Now, onto one of our favorite tools in the kitchen: the trusty cast-iron skillet. Cook and food writer Charlotte Druckman waxes poetic about these incredibly versatile and practically indestructible pans in her new cookbook, “Stir, Bake, Sizzle.” Try your hand at her pistachio-cherry Danish recipe on the Good Food blog.
This week, our favorite food critic, Jonathan Gold, experiences an existential moment while munching on toasted anchovies and salted peanuts at Irenia in Santa Ana. Named after chef-owner Ryan Garlitos’ grandmother, Irenia gives eaters a “Pinoy-California” taste of traditional Filipino dishes like tamarind-soured sinigang made from pork broth and cauliflower kare kare, using fresh ingredients sourced from local farmers markets. Tune in for more of Jonathan’s recommendations, or get the full review on the LA Times website.

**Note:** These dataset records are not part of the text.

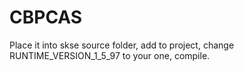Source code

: # CBPCAS
Place it into skse source folder, add to project, change RUNTIME_VERSION_1_5_97 to your one, compile.
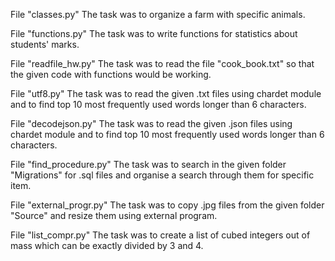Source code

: File "classes.py"
The task was to organize a farm with specific animals.

File "functions.py"
The task was to write functions for statistics about students' marks.

File "readfile_hw.py"
The task was to read the file "cook_book.txt" so that the given code with functions would be working.

File "utf8.py"
The task was to read the given .txt files using chardet module and to find top 10 most frequently used words longer than 6 characters.

File "decodejson.py"
The task was to read the given .json files using chardet module and to find top 10 most frequently used words longer than 6 characters.

File "find_procedure.py"
The task was to search in the given folder "Migrations" for .sql files and organise a search through them for specific item.

File "external_progr.py"
The task was to copy .jpg files from the given folder "Source" and resize them using external program.

File "list_compr.py"
The task was to create a list of cubed integers out of mass which can be exactly divided by 3 and 4.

Irenia’s toasted anchovies served with sukang sili and herbs. (Photo by Ed Olen)
Irenia: 400 North Broadway, Santa Ana, CA 92701 | (657) 245-3466
The terroir at Ava Winery boasts neither nutrient-rich soil nor a mesoclimate, but rather test tubes and Bunsen burners. That’s because the synthetic wines are produced in their San Francisco lab without a single grape. It’s enough to make Bacchus’ (and Evan’s) heads roll. Co-founder Alec Lee explains the science behind their grapeless wines.
For a full decade, Shane Mitchell travelled around the world with photographer James Fisher to gather stories for “Far Afield: Rare Food Encounters from Around the World.” Mitchell joins us to discuss the people she encountered and the foods she tasted for the book.